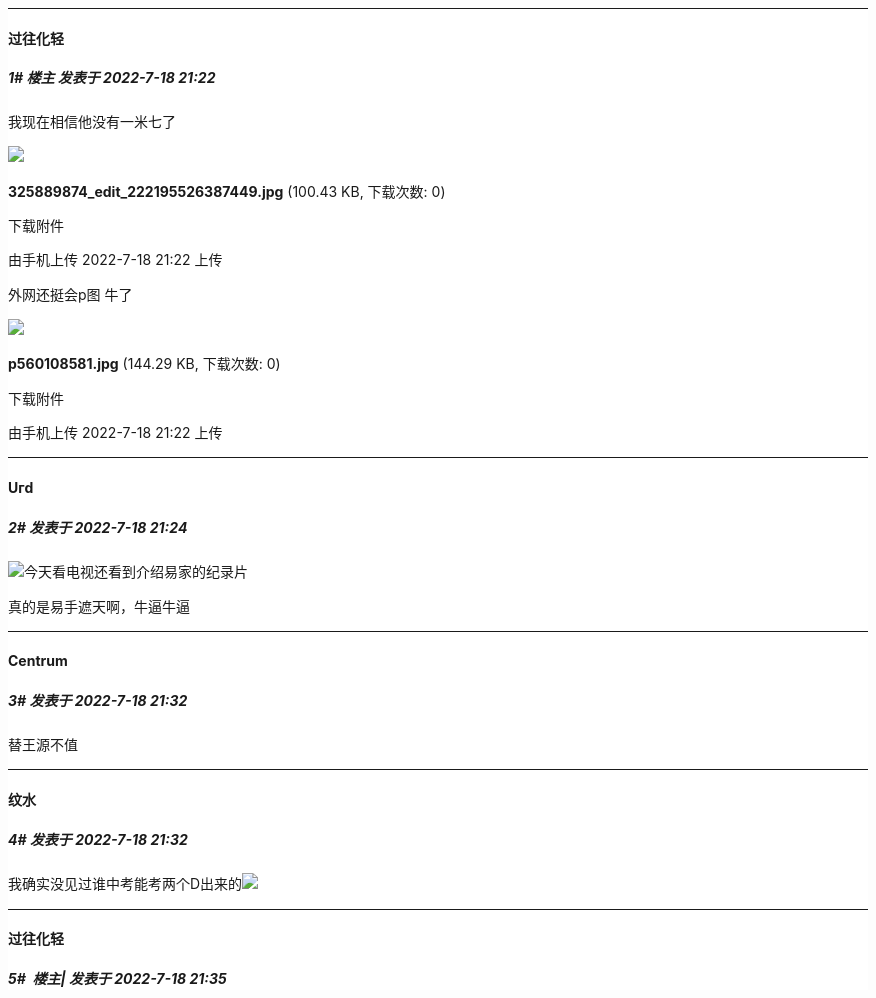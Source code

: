 

*****

####  过往化轻  
##### 1#       楼主       发表于 2022-7-18 21:22

我现在相信他没有一米七了

<img src="https://img.saraba1st.com/forum/202207/18/212209i4uq3qkkkdq040kt.jpg" referrerpolicy="no-referrer">

<strong>325889874_edit_222195526387449.jpg</strong> (100.43 KB, 下载次数: 0)

下载附件

由手机上传
2022-7-18 21:22 上传

外网还挺会p图 牛了

<img src="https://img.saraba1st.com/forum/202207/18/212231gf4djv52kfj655rf.jpg" referrerpolicy="no-referrer">

<strong>p560108581.jpg</strong> (144.29 KB, 下载次数: 0)

下载附件

由手机上传
2022-7-18 21:22 上传

*****

####  Uгd  
##### 2#       发表于 2022-7-18 21:24

<img src="https://static.saraba1st.com/image/smiley/face2017/067.png" referrerpolicy="no-referrer">今天看电视还看到介绍易家的纪录片

真的是易手遮天啊，牛逼牛逼

*****

####  Centrum  
##### 3#       发表于 2022-7-18 21:32

替王源不值

*****

####  纹水  
##### 4#       发表于 2022-7-18 21:32

我确实没见过谁中考能考两个D出来的<img src="https://static.saraba1st.com/image/smiley/face2017/067.png" referrerpolicy="no-referrer">

*****

####  过往化轻  
##### 5#         楼主| 发表于 2022-7-18 21:35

### Exercise description
Without the pictures, print all of the records exactly.

### Exercise answer
Source code

: 

*****

####  过往化轻  
##### 1#       楼主       发表于 2022-7-18 21:22

我现在相信他没有一米七了

<img src="https://img.saraba1st.com/forum/202207/18/212209i4uq3qkkkdq040kt.jpg" referrerpolicy="no-referrer">

<strong>325889874_edit_222195526387449.jpg</strong> (100.43 KB, 下载次数: 0)

下载附件

由手机上传
2022-7-18 21:22 上传

外网还挺会p图 牛了

<img src="https://img.saraba1st.com/forum/202207/18/212231gf4djv52kfj655rf.jpg" referrerpolicy="no-referrer">

<strong>p560108581.jpg</strong> (144.29 KB, 下载次数: 0)

下载附件

由手机上传
2022-7-18 21:22 上传

*****

####  Uгd  
##### 2#       发表于 2022-7-18 21:24

<img src="https://static.saraba1st.com/image/smiley/face2017/067.png" referrerpolicy="no-referrer">今天看电视还看到介绍易家的纪录片

真的是易手遮天啊，牛逼牛逼

*****

####  Centrum  
##### 3#       发表于 2022-7-18 21:32

替王源不值

*****

####  纹水  
##### 4#       发表于 2022-7-18 21:32

我确实没见过谁中考能考两个D出来的<img src="https://static.saraba1st.com/image/smiley/face2017/067.png" referrerpolicy="no-referrer">

*****

####  过往化轻  
##### 5#         楼主| 发表于 2022-7-18 21:35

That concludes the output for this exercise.